Many people don’t realize that due to modern living indoor air quality can sometimes be worse than the air we breathe outside. Even with all of the pollution that comes from CO2 emissions, it still doesn’t add up to the countless allergens and toxins that may be present in the air inside your home or office due to the use of chemical products, pet dander, VOCs from manufactured items and household cleaners to name a few. Besides changing your HVAC air filter on a regular basis, and making sure your air ducts are kept free of dust and mites with periodic cleanings, it’s smart to consider other ways to improve your indoor air quality as well.
Keep Floors Tidy
By using a vacuum with a HEPA filter you can suck up many toxins and allergens and also reduce concentrations of lead in your home. Using a microfiber mop is also a good idea because it picks up tiny particles that can be missed by traditional mops. Also, simply placing a floor mat at entrances can be a big help. You can go one step further by asking people to remove their shoes when entering your home so as to prevent outside pollutants from entering your home.
Get Some Ventilation
It’s important to keep the level of humidity in your home low so that moisture loving mold doesn’t have a chance to grow. Investing in and having an HRV, or Heat Recovery Ventilator, installed by Comfort Air not only helps to circulate air in your home with fresh air from outside, it also reduces humidity inside your home.

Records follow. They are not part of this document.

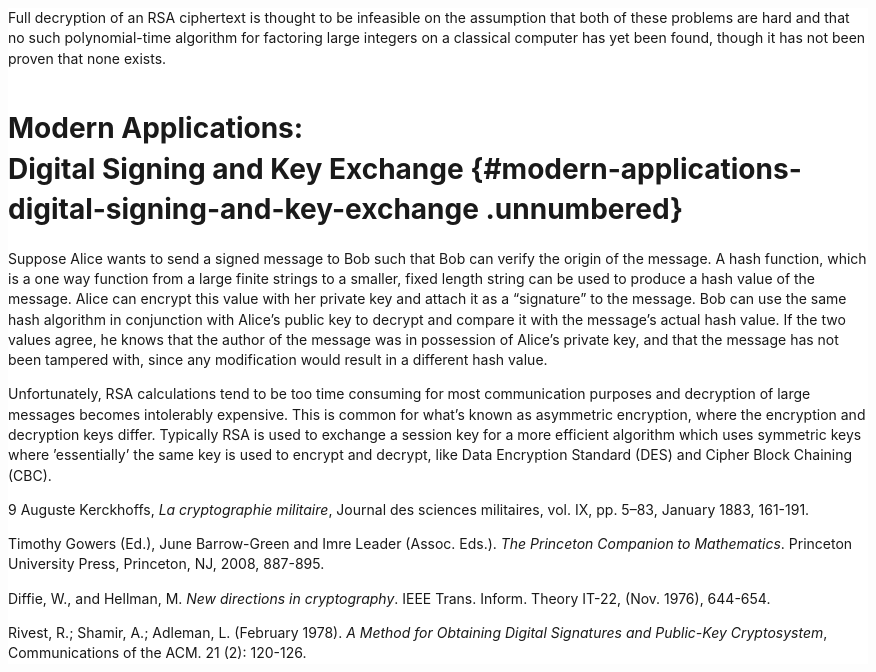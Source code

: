 Full decryption of an RSA ciphertext is thought to be infeasible on the
assumption that both of these problems are hard and that no such
polynomial-time algorithm for factoring large integers on a classical
computer has yet been found, though it has not been proven that none
exists.

Modern Applications:\
Digital Signing and Key Exchange {#modern-applications-digital-signing-and-key-exchange .unnumbered}
================================

Suppose Alice wants to send a signed message to Bob such that Bob can
verify the origin of the message. A hash function, which is a one way
function from a large finite strings to a smaller, fixed length string
can be used to produce a hash value of the message. Alice can encrypt
this value with her private key and attach it as a “signature” to the
message. Bob can use the same hash algorithm in conjunction with Alice’s
public key to decrypt and compare it with the message’s actual hash
value. If the two values agree, he knows that the author of the message
was in possession of Alice’s private key, and that the message has not
been tampered with, since any modification would result in a different
hash value.

Unfortunately, RSA calculations tend to be too time consuming for most
communication purposes and decryption of large messages becomes
intolerably expensive. This is common for what’s known as asymmetric
encryption, where the encryption and decryption keys differ. Typically
RSA is used to exchange a session key for a more efficient algorithm
which uses symmetric keys where ’essentially’ the same key is used to
encrypt and decrypt, like Data Encryption Standard (DES) and Cipher
Block Chaining (CBC).

<span>9</span> Auguste Kerckhoffs, *La cryptographie militaire*, Journal
des sciences militaires, vol. IX, pp. 5–83, January 1883, 161-191.

Timothy Gowers (Ed.), June Barrow-Green and Imre Leader (Assoc. Eds.).
*The Princeton Companion to Mathematics*. Princeton University Press,
Princeton, NJ, 2008, 887-895.

Diffie, W., and Hellman, M. *New directions in cryptography*. IEEE
Trans. Inform. Theory IT-22, (Nov. 1976), 644-654.

Rivest, R.; Shamir, A.; Adleman, L. (February 1978). *A Method for
Obtaining Digital Signatures and Public-Key Cryptosystem*,
Communications of the ACM. 21 (2): 120-126.

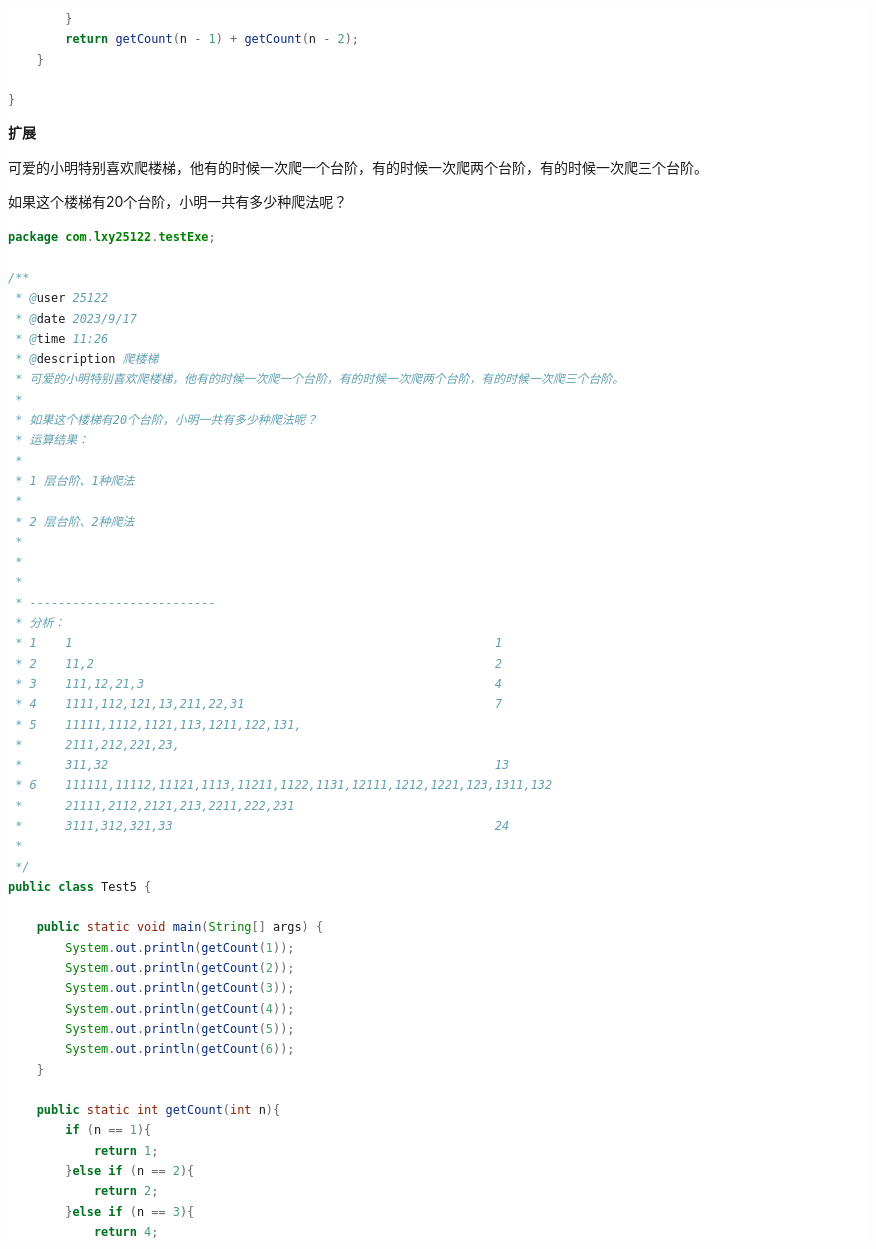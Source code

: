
 ```java
        }
        return getCount(n - 1) + getCount(n - 2);
    }

}

```

**扩展**

可爱的小明特别喜欢爬楼梯，他有的时候一次爬一个台阶，有的时候一次爬两个台阶，有的时候一次爬三个台阶。

如果这个楼梯有20个台阶，小明一共有多少种爬法呢？

```java
package com.lxy25122.testExe;

/**
 * @user 25122
 * @date 2023/9/17
 * @time 11:26
 * @description 爬楼梯
 * 可爱的小明特别喜欢爬楼梯，他有的时候一次爬一个台阶，有的时候一次爬两个台阶，有的时候一次爬三个台阶。
 *
 * 如果这个楼梯有20个台阶，小明一共有多少种爬法呢？
 * 运算结果：
 *
 * 1 层台阶、1种爬法
 *
 * 2 层台阶、2种爬法
 *
 *
 *
 * --------------------------
 * 分析：
 * 1    1                                                           1
 * 2    11,2                                                        2
 * 3    111,12,21,3                                                 4
 * 4    1111,112,121,13,211,22,31                                   7
 * 5    11111,1112,1121,113,1211,122,131,
 *      2111,212,221,23,
 *      311,32                                                      13
 * 6    111111,11112,11121,1113,11211,1122,1131,12111,1212,1221,123,1311,132
 *      21111,2112,2121,213,2211,222,231
 *      3111,312,321,33                                             24
 *
 */
public class Test5 {

    public static void main(String[] args) {
        System.out.println(getCount(1));
        System.out.println(getCount(2));
        System.out.println(getCount(3));
        System.out.println(getCount(4));
        System.out.println(getCount(5));
        System.out.println(getCount(6));
    }

    public static int getCount(int n){
        if (n == 1){
            return 1;
        }else if (n == 2){
            return 2;
        }else if (n == 3){
            return 4;
```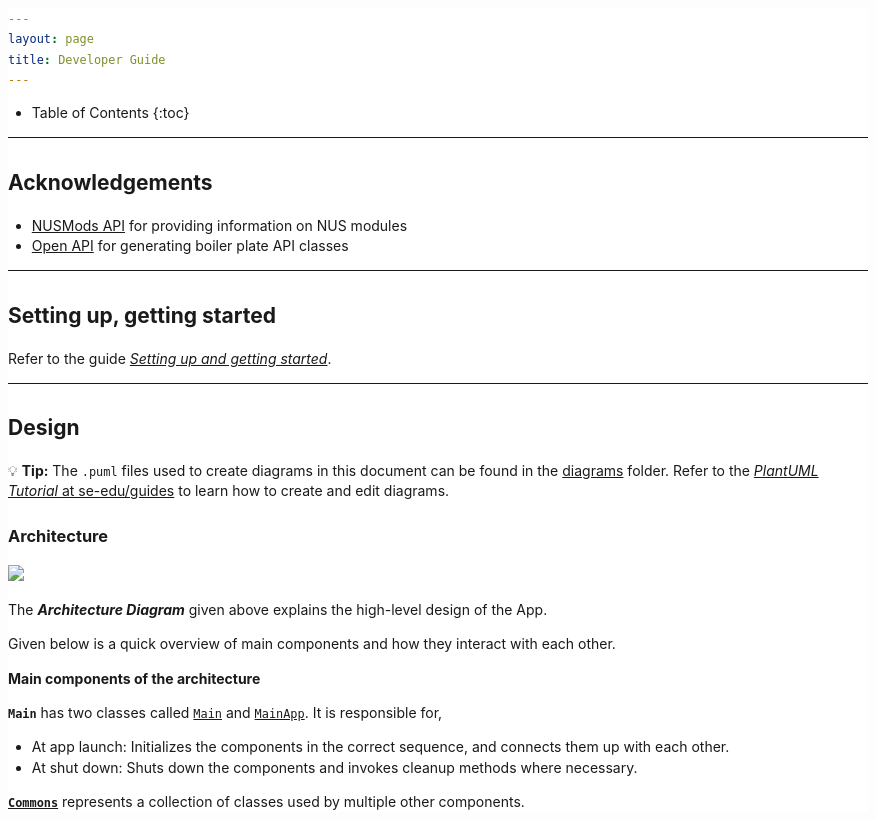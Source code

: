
 ```yaml
---
layout: page
title: Developer Guide
---
```

* Table of Contents
{:toc}

--------------------------------------------------------------------------------------------------------------------

## **Acknowledgements**

* [NUSMods API](https://api.nusmods.com/v2/) for providing information on NUS modules
* [Open API](https://www.openapis.org/) for generating boiler plate API classes

--------------------------------------------------------------------------------------------------------------------

## **Setting up, getting started**

Refer to the guide [_Setting up and getting started_](SettingUp.md).

--------------------------------------------------------------------------------------------------------------------

## **Design**

<div markdown="span" class="alert alert-primary">

:bulb: **Tip:** The `.puml` files used to create diagrams in this document can be found in the [diagrams](https://github.com/AY2223S1-CS2103-F14-1/tp/tree/master/docs/diagrams) folder. Refer to the [_PlantUML Tutorial_ at se-edu/guides](https://se-education.org/guides/tutorials/plantUml.html) to learn how to create and edit diagrams.
</div>

### Architecture

<img src="images/ArchitectureDiagram.png" width="280" />

The ***Architecture Diagram*** given above explains the high-level design of the App.

Given below is a quick overview of main components and how they interact with each other.

**Main components of the architecture**

**`Main`** has two classes called [`Main`](https://github.com/se-edu/addressbook-level3/tree/master/src/main/java/seedu/address/Main.java) and [`MainApp`](https://github.com/se-edu/addressbook-level3/tree/master/src/main/java/seedu/address/MainApp.java). It is responsible for,
* At app launch: Initializes the components in the correct sequence, and connects them up with each other.
* At shut down: Shuts down the components and invokes cleanup methods where necessary.

[**`Commons`**](#common-classes) represents a collection of classes used by multiple other components.
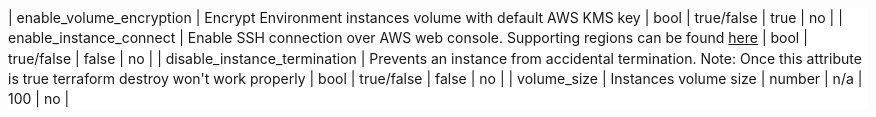 | enable_volume_encryption         | Encrypt Environment instances volume with default AWS KMS key                                                                                                                                      | bool   | true/false                                                                                                                                                                                                                                                                                                                                                                                                                                                                                                                                                                                                                                                                                                                                                                                                                                                                                                                                                                                                                                                                                                                                                                                                                                     | true                  | no       |
| enable_instance_connect          | Enable SSH connection over AWS web console. Supporting regions can be found [here](https://aws.amazon.com/about-aws/whats-new/2019/06/introducing-amazon-ec2-instance-connect/)                    | bool   | true/false                                                                                                                                                                                                                                                                                                                                                                                                                                                                                                                                                                                                                                                                                                                                                                                                                                                                                                                                                                                                                                                                                                                                                                                                                                     | false                 | no       |
| disable_instance_termination     | Prevents an instance from accidental termination. Note: Once this attribute is true terraform destroy won't work properly                                                                          | bool   | true/false                                                                                                                                                                                                                                                                                                                                                                                                                                                                                                                                                                                                                                                                                                                                                                                                                                                                                                                                                                                                                                                                                                                                                                                                                                     | false                 | no       |
| volume_size                      | Instances volume size                                                                                                                                                                              | number | n/a                                                                                                                                                                                                                                                                                                                                                                                                                                                                                                                                                                                                                                                                                                                                                                                                                                                                                                                                                                                                                                                                                                                                                                                                                                            | 100                   | no       |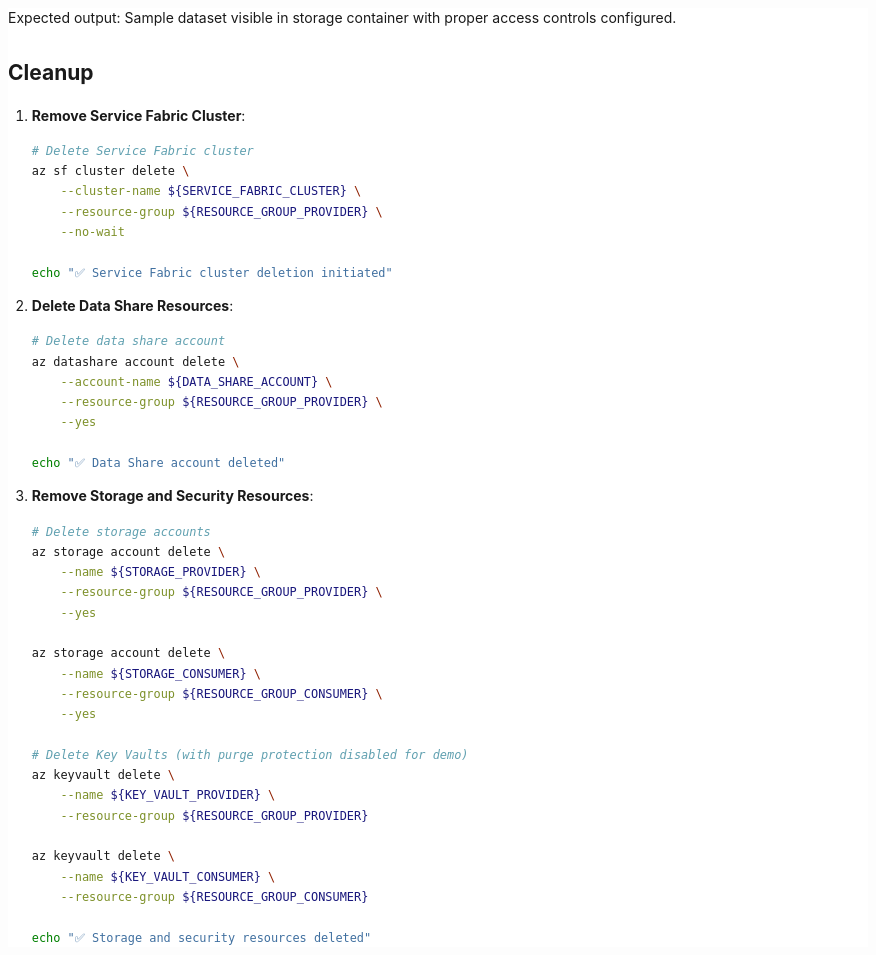    Expected output: Sample dataset visible in storage container with proper access controls configured.

## Cleanup

1. **Remove Service Fabric Cluster**:

   ```bash
   # Delete Service Fabric cluster
   az sf cluster delete \
       --cluster-name ${SERVICE_FABRIC_CLUSTER} \
       --resource-group ${RESOURCE_GROUP_PROVIDER} \
       --no-wait
   
   echo "✅ Service Fabric cluster deletion initiated"
   ```

2. **Delete Data Share Resources**:

   ```bash
   # Delete data share account
   az datashare account delete \
       --account-name ${DATA_SHARE_ACCOUNT} \
       --resource-group ${RESOURCE_GROUP_PROVIDER} \
       --yes
   
   echo "✅ Data Share account deleted"
   ```

3. **Remove Storage and Security Resources**:

   ```bash
   # Delete storage accounts
   az storage account delete \
       --name ${STORAGE_PROVIDER} \
       --resource-group ${RESOURCE_GROUP_PROVIDER} \
       --yes
   
   az storage account delete \
       --name ${STORAGE_CONSUMER} \
       --resource-group ${RESOURCE_GROUP_CONSUMER} \
       --yes
   
   # Delete Key Vaults (with purge protection disabled for demo)
   az keyvault delete \
       --name ${KEY_VAULT_PROVIDER} \
       --resource-group ${RESOURCE_GROUP_PROVIDER}
   
   az keyvault delete \
       --name ${KEY_VAULT_CONSUMER} \
       --resource-group ${RESOURCE_GROUP_CONSUMER}
   
   echo "✅ Storage and security resources deleted"
   ```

Use Fragrance Free Cleaning Products
Often times the fresh smelling fragrances found in cleaning products are a toxic combination of chemicals, and they can be harmful to your health if you’re exposed to them on a regular basis. People with asthma and other respiratory ailments should especially be aware of the type of fragrances they are exposed to on a regular basis, because often times they can be a codeword for volatile organic compound or VOC. Fragrance free cleaners and products work just as well but without the additional potentially hazardous chemicals.
Test For Radon
Radon is a colorless, odorless gas that is emitted from the natural decay of uranium found in most soils. It’s also radioactive and the second leading cause of lung cancer in the United States, which is why it’s important to have your home tested. You can assess your home’s radon levels with a simple store bought kit. If you find your home has radon emission above acceptable levels, there are inexpensive ways to reduce it. The Environmental Protection Agency offers advice on their website on how to treat this issue.